For many tattooists, hand-done is a common starting point, but they are wary of remaining self-taught. "It's really easy to pick up bad mistakes. I did that as well and had to spend a while unlearning. It's a pretty serious business if you're going to give someone hepatitis," says Fay. At his Kingsland studio, most of the fix-up jobs come from home. "People may choose homemade as a cheaper option but it doesn't always go to plan. They come to us to fix it or have it lasered off."
Sera Helen, from Two Hands Tattoo in Ponsonby, says tattooing at home has its down-falls. "You think you're an island and don't need anything else, but you need to be aware of the dangers and what you're responsible for. It's cool to start at home but it's important to keep learning. It's an honour to be able to tattoo someone. I just hope they respect the person they are tattooing. Respect themselves and their art form."

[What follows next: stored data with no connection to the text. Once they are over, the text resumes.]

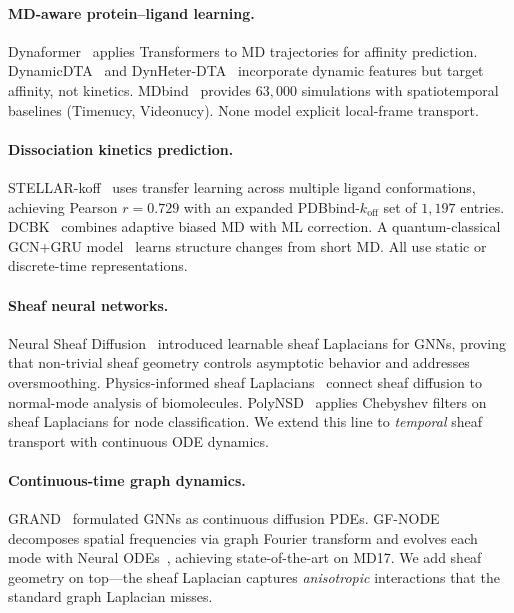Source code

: \documentclass{article}
\begin{document}
\paragraph{MD-aware protein--ligand learning.}
Dynaformer~\citep{lu2024dynaformer} applies Transformers to MD
trajectories for affinity prediction.
DynamicDTA~\citep{yang2025dynamicdta} and
DynHeter-DTA~\citep{chen2025dynheterdta} incorporate dynamic features
but target affinity, not kinetics.
MDbind~\citep{zheng2025mdbind} provides $63{,}000$ simulations with
spatiotemporal baselines (Timenucy, Videonucy).
None model explicit local-frame transport.

\paragraph{Dissociation kinetics prediction.}
STELLAR-koff~\citep{liu2025stellar} uses transfer learning across
multiple ligand conformations, achieving Pearson $r{=}0.729$ with an
expanded PDBbind-$k_\text{off}$ set of $1{,}197$ entries.
DCBK~\citep{kokh2025dcbk} combines adaptive biased MD with ML
correction.
A quantum-classical GCN+GRU model~\citep{lee2025quantumgcn} learns
structure changes from short MD.
All use static or discrete-time representations.

\paragraph{Sheaf neural networks.}
Neural Sheaf Diffusion~\citep{bodnar2022neural} introduced learnable
sheaf Laplacians for GNNs, proving that non-trivial sheaf geometry
controls asymptotic behavior and addresses oversmoothing.
Physics-informed sheaf Laplacians~\citep{chen2025physicssheaf} connect
sheaf diffusion to normal-mode analysis of biomolecules.
PolyNSD~\citep{li2025polynsd} applies Chebyshev filters on sheaf
Laplacians for node classification.
We extend this line to \emph{temporal} sheaf transport with continuous
ODE dynamics.

\paragraph{Continuous-time graph dynamics.}
GRAND~\citep{chamberlain2021grand} formulated GNNs as continuous
diffusion PDEs.
GF-NODE~\citep{tsolis2024gfnode} decomposes spatial frequencies via
graph Fourier transform and evolves each mode with Neural
ODEs~\citep{chen2018neural}, achieving state-of-the-art on MD17.
We add sheaf geometry on top---the sheaf Laplacian captures
\emph{anisotropic} interactions that the standard graph Laplacian
misses.
\end{document}
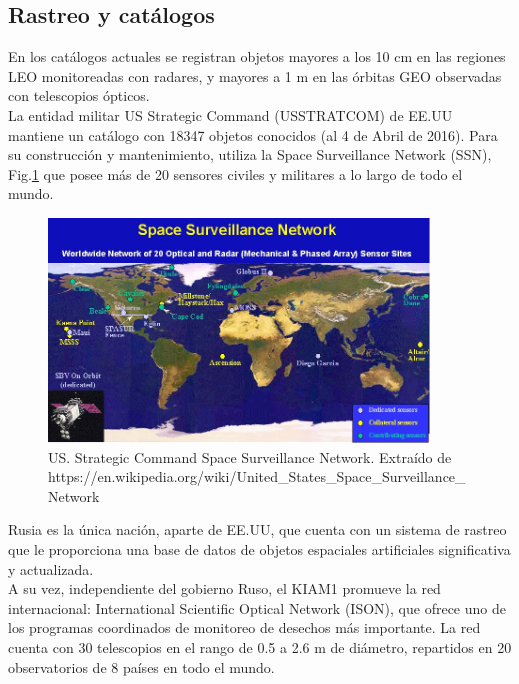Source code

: \subsection*{Rastreo y cat\'alogos}\label{subsec:redes}

En los catálogos actuales se registran objetos mayores a los 10 cm en las regiones LEO monitoreadas con radares, y mayores a 1 m en las órbitas GEO observadas con telescopios ópticos.\\
 
La entidad militar US Strategic Command (USSTRATCOM) de EE.UU mantiene un catálogo con 18347 objetos conocidos (al 4 de Abril de 2016). Para su construcci\'on y mantenimiento, utiliza la Space Surveillance Network (SSN), Fig.\ref{fig:usnet}  que posee m\'as de 20 sensores civiles y militares a lo largo de todo el mundo.\\

\begin{figure}[!h]
  \centering
  \includegraphics[width=0.9\textwidth]{imagenes/SpSNet}
  \caption[USSTRATCOM - SSN]{US. Strategic Command Space Surveillance Network. Extra\'ido de https://en.wikipedia.org/wiki/United\_States\_Space\_Surveillance\_Network}
  \label{fig:usnet}
\end{figure}

Rusia es la única nación, aparte de EE.UU, que cuenta con un sistema de rastreo que le proporciona una base de datos de objetos espaciales artificiales significativa y actualizada.\\
A su vez, independiente del gobierno Ruso, el KIAM1 promueve la red internacional: International Scientific Optical Network (ISON), que ofrece uno de los programas coordinados de monitoreo de desechos más importante.
La red cuenta con 30 telescopios en el rango de 0.5 a 2.6 m de diámetro, repartidos en 20 observatorios de 8 países en todo el mundo.\\

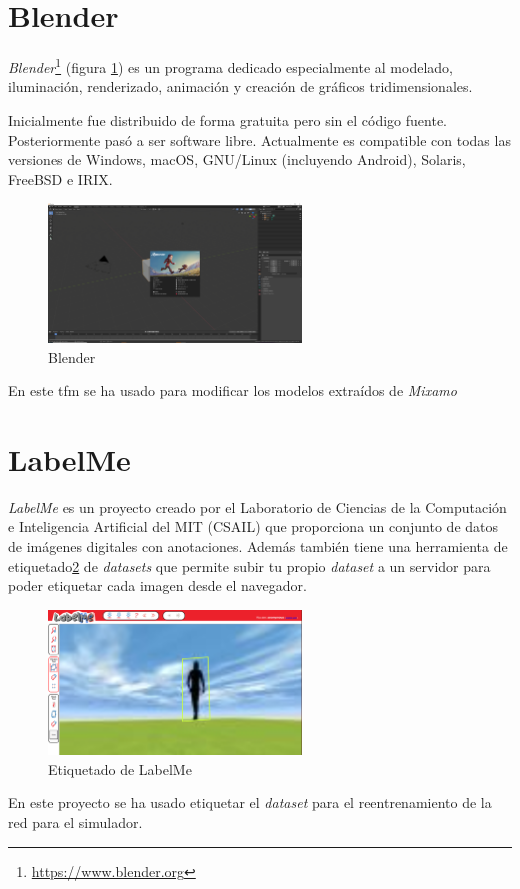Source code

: \section{Blender}
\textit{Blender}\footnote{\url{https://www.blender.org}} (figura \ref{fig:blender}) es un programa dedicado especialmente al modelado, iluminación, renderizado, animación y creación de gráficos tridimensionales.

Inicialmente fue distribuido de forma gratuita pero sin el código fuente. Posteriormente pasó a ser software libre. Actualmente es compatible con todas las versiones de Windows, macOS, GNU/Linux (incluyendo Android), Solaris, FreeBSD e IRIX.
\begin{figure}[H]
  \begin{center}
    \includegraphics[width=0.6\textwidth]{figures/herramientas/blender.png}
		\caption{Blender}
		\label{fig:blender}
		\end{center}
\end{figure}
En este \acrshort{tfm} se ha usado para modificar los modelos extraídos de \textit{Mixamo}
\section{LabelMe}
\textit{LabelMe}\cite{labelme} es un proyecto creado por el Laboratorio de Ciencias de la Computación e Inteligencia Artificial del MIT (CSAIL) que proporciona un conjunto de datos de imágenes digitales con anotaciones. Además también tiene una herramienta de etiquetado\ref{fig:labelme} de \textit{datasets} que permite subir tu propio \textit{dataset} a un servidor para poder etiquetar cada imagen desde el navegador.
\begin{figure}[H]
  \begin{center}
    \includegraphics[width=0.6\textwidth]{figures/herramientas/labelme.png}
		\caption{Etiquetado de LabelMe}
		\label{fig:labelme}
		\end{center}
\end{figure}

En este proyecto se ha usado etiquetar el \textit{dataset} para el reentrenamiento de la red para el simulador.
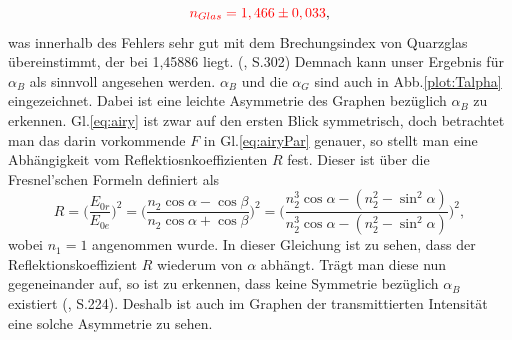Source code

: \begin{equation*}
    \textcolor{red}{n_{Glas} = 1,466 \pm 0,033},
\end{equation*}
was innerhalb des Fehlers sehr gut mit dem Brechungsindex von Quarzglas übereinstimmt, der bei 1,45886 liegt. (\cite{Mende2016}, S.302) 
Demnach kann unser Ergebnis für $\alpha_B$ als sinnvoll angesehen werden.
$\alpha_B$ und die $\alpha_G$ sind auch in Abb.\ref{plot:Talpha} eingezeichnet. Dabei ist eine leichte Asymmetrie des Graphen bezüglich $\alpha_B$ zu erkennen. Gl.\ref{eq:airy} ist zwar auf den 
ersten Blick symmetrisch, doch betrachtet man das darin vorkommende $F$ in Gl.\ref{eq:airyPar} genauer, so stellt man eine Abhängigkeit vom Reflektiosnkoeffizienten $R$ fest. 
Dieser ist über die Fresnel'schen Formeln definiert als 
\begin{equation*}
    R =\biggl (\frac{E_{0r}}{E_{0e}} \biggl)^2 = \biggl(\frac{n_2\cos\alpha - \cos\beta}{n_2\cos\alpha + \cos\beta} \biggl)^2 = \biggl(\frac{n_2^3\cos\alpha - (n_2^2-\sin^2\alpha)}{n_2^3\cos\alpha - (n_2^2-\sin^2\alpha)} \biggl)^2,
\end{equation*}
wobei $n_1 = 1$ angenommen wurde. In dieser Gleichung ist zu sehen, dass der Reflektionskoeffizient $R$ wiederum von $\alpha$ abhängt. Trägt man diese nun gegeneinander auf, so ist zu erkennen, dass keine 
Symmetrie bezüglich $\alpha_B$ existiert (\cite{Demtroeder2017}, S.224). Deshalb ist auch im Graphen der transmittierten Intensität eine solche Asymmetrie zu sehen.


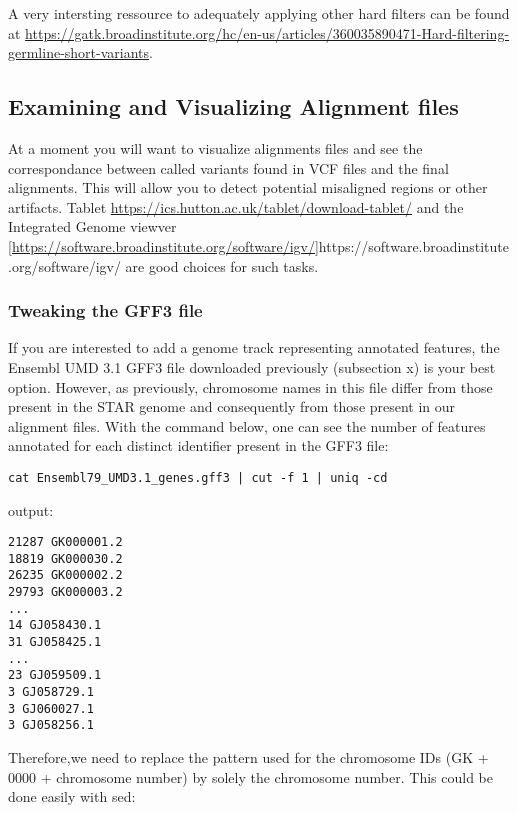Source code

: A very intersting ressource to adequately applying other hard filters can be found at \href{https://gatk.broadinstitute.org/hc/en-us/articles/360035890471-Hard-filtering-germline-short-variants}{https://gatk.broadinstitute.org/hc/en-us/articles/360035890471-Hard-filtering-germline-short-variants}.




\subsection{Examining and Visualizing Alignment files}

At a moment you will want to visualize alignments files and see the correspondance between called variants found in VCF files and the final alignments. This will allow you to detect potential misaligned regions or other artifacts. Tablet \href{https://ics.hutton.ac.uk/tablet/download-tablet/}{https://ics.hutton.ac.uk/tablet/download-tablet/} and the Integrated Genome viewver \ref{https://software.broadinstitute.org/software/igv/}{https://software.broadinstitute.org/software/igv/} are good choices for such tasks.

\subsubsection{Tweaking the GFF3 file}

If you are interested to add a genome track representing annotated features, the Ensembl UMD 3.1 GFF3 file downloaded previously (subsection x) is your best option. However, as previously, chromosome names in this file differ from those present in the STAR genome and consequently from those present in our alignment files. With the command below, one can see the number of features annotated for each distinct identifier present in the GFF3 file:

\begin{verbatim}
cat Ensembl79_UMD3.1_genes.gff3 | cut -f 1 | uniq -cd
\end{verbatim}


\noindent output:
\begin{verbatim}
21287 GK000001.2
18819 GK000030.2
26235 GK000002.2
29793 GK000003.2
...
14 GJ058430.1
31 GJ058425.1
...
23 GJ059509.1
3 GJ058729.1
3 GJ060027.1
3 GJ058256.1
\end{verbatim}

Therefore,we need to replace the pattern used for the chromosome IDs (GK + 0000 + chromosome number) by solely the chromosome number. This could be done easily with sed:


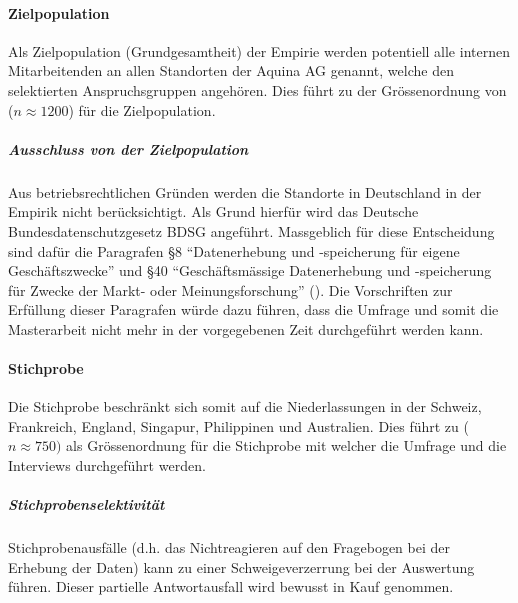 \documentclass[../../main.tex]{subfiles}
\begin{document}
\paragraph*{Zielpopulation}\mbox{}

\begin{sloppypar}
Als Zielpopulation (Grundgesamtheit) der Empirie werden potentiell alle internen Mitarbeitenden an allen Standorten der Aquina AG genannt, welche den selektierten Anspruchsgruppen angehören. Dies führt zu der Grössenordnung von ($n \approx 1200$) für die Zielpopulation.
\end{sloppypar}

\subparagraph*{Ausschluss von der Zielpopulation}\mbox{}

\begin{sloppypar}
Aus betriebsrechtlichen Gründen werden die Standorte in Deutschland in der Empirik nicht berücksichtigt. Als Grund hierfür wird das  Deutsche Bundesdatenschutzgesetz BDSG angeführt. Massgeblich für diese Entscheidung sind dafür die Paragrafen \S8 "`Datenerhebung und -speicherung für eigene Geschäftszwecke"' und \S40 "`Geschäftsmässige Datenerhebung und -speicherung für Zwecke der Markt- oder Meinungsforschung"' (\cite{bmjv_bundesdatenschutzgesetz_1990}). Die Vorschriften zur Erfüllung dieser Paragrafen würde dazu führen, dass die Umfrage und somit die Masterarbeit nicht mehr in der vorgegebenen Zeit durchgeführt werden kann.
\end{sloppypar}

\paragraph*{Stichprobe}\mbox{}
\begin{sloppypar}
Die Stichprobe beschränkt sich somit auf die Niederlassungen in der Schweiz, Frankreich, England, Singapur, Philippinen und Australien. Dies führt zu ($n \approx 750)$ als Grössenordnung für die Stichprobe mit welcher die Umfrage und die Interviews durchgeführt werden.
\end{sloppypar}

\subparagraph*{Stichprobenselektivität}\mbox{}

\begin{sloppypar}
Stichprobenausfälle (d.h. das Nichtreagieren auf den Fragebogen bei der Erhebung der Daten) kann zu einer Schweigeverzerrung bei der Auswertung führen. Dieser partielle Antwortausfall wird bewusst in Kauf genommen. 
\end{sloppypar}
\end{document}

Even so, the absurd and spontaneous act of tattooing anytime and anywhere may be stick-and-poke's biggest appeal. But some say it's not all-late nights and safety pins.
"There's a reason why most tattoo shops hate stick-and-pokes. Most of them are done shittily, with poor hygiene conditions," says artist Gabriella Bowden, 21.
"They're written off as a gritty art school thing." But, she says, "a tattoo and a stick-and-poke should look the same if you do it well. There are some amazing people doing them properly and there's something very cool about its manual aspect." Bowden is cashing in on its youth appeal, tattooing paying Instagram patrons, which funds her fine art from home. But she has standards, she says. "I refuse to do the usual art school shit people want on their bodies. No 'forever alone' hearts or slices of pizza. I would never do something that I thought someone would regret."
She doesn't however, follow her rules when it comes to tattooing herself. "No thought goes into mine at all. I like that I can stab them on to me any given night. My parents hate them but they've come round, because parents have to come round." Bowden says they shouldn't worry too much though about stick-and-poke staying around. "Like any refined art form, machine tattooing will long outlast its half-done spawn."
As for Trevelyan, he's not stopping until his collection hits at least 100. "I like waking up and being like, 'today I'm going to change my look and it's going to be permanent'. What's the point regretting it once it's done? F*** it. My body, my rules."